Share

Dominan

Cassie ada janji bertemu ketiga sahabatnya sepulang bekerja. Sudah sejak beberapa hari lalu tetapi ia tak sempat mengabari karena urusan pertunangan yang mendadak seperti tukang tahu bulat.

Sekarang Vira dan Bibi mempertanyakan tentang acara pertunangannya yang tanpa kabar dan sama sekali tidak mengundang mereka.

“Lo jahat banget, Cas. Padahal kita sohiban udah dari jaman apaan, tapi gak diundang sama sekali,” protes Vira saat Cassie sudah tiba di kafe langganan mereka.

“Iya, nih. Gak bilang-bilang tahu-tahunya udah mau nikah aja. Padahal kan dia dulu cewek goa.” Bibi menimpali.

Cassie yang mendapat protes hanya diam sembari menikmati makanan dan minumannya. Ia kemudian memerhatikan kedua sahabatnya.

“Guys, mumpung si Bryan belum dateng, gue boleh cerita gak sama kalian?” tanya Cassie, yang disambut anggukan dari Vira dan Bibi. Keduanya mencondongkan tubuh, mendekat ke arah meja.

“Ada apa, Cas? Kok wajah lo sendu gitu?”

“Gue gak excited sama pernikahan ini, bukan karena gak cinta atau apa pun. Dia ganteng, mapan, meski sikapnya dingin, angkuh, kadang sengak. Apalagi sebagai bos di tempat gue magang, dia galak banget, perfectionist ... gitu lah.”

“Lah, terus apa yang bikin lo gak tertarik sama dia?” Vira tak bisa menahan rasa penasaran yang menggelitiknya. Cassie, meski belum pernah merasakan bagaimana rasanya berpacaran, tetapi dia bukanlah gadis yang pemilih dan banyak mau.

Kali ini, air muka Cassie membuat tak hanya Vira, tetapi Bibi pun ikut penasaran.

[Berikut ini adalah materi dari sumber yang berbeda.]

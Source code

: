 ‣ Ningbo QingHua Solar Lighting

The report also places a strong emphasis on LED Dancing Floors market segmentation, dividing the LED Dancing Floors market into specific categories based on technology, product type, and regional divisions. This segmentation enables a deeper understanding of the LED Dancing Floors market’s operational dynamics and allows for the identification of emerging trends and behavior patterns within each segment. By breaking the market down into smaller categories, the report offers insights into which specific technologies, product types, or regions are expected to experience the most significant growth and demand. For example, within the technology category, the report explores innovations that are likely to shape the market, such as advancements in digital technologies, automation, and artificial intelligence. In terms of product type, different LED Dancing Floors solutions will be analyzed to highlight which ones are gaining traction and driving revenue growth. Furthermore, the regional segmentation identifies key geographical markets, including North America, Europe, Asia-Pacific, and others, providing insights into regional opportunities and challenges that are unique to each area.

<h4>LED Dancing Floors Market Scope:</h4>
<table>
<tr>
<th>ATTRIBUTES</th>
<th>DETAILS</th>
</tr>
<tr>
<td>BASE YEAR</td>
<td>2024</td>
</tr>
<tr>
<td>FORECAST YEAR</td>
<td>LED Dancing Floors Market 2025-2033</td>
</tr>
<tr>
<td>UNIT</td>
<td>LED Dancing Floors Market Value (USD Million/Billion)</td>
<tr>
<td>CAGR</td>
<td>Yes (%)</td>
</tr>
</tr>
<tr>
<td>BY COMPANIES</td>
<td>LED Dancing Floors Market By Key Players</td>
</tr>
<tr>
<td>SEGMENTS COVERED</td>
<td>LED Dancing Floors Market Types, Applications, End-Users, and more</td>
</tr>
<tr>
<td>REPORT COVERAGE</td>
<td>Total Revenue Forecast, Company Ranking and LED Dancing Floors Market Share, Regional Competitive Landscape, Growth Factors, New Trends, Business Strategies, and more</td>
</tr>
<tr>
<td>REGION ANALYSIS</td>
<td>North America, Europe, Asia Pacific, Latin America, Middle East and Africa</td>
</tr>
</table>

“Janji jangan bilang Bryan, oke. Dia pasti bakal ngamuk kalau tahu. Karena gue sempat ketemu sama dia pas cari cincin. Dia kelihatan gak suka sama mas Bisma.”

“Tenang aja, Cas. Rahasia lo aman di tangan kita berdua.”

Cassie kemudian mendekat pada kedua sahabatnya, bukan berbisik, ia mengucapkannya dengan cukup keras, karena suasana di kafe yang cukup ramai, membuat suaranya tenggelam.

“Dia kissing sama perempuan yang gue gak kenal, pastinya. Tapi, masalahnya bukan itu aja. Saling berkaitan, dan gue gak tahu mau mulai dari mana. Intinya, dia gak cinta sama gue dan sudah menegaskan kalau dia gak akan mengusahakan untuk hubungan ini.”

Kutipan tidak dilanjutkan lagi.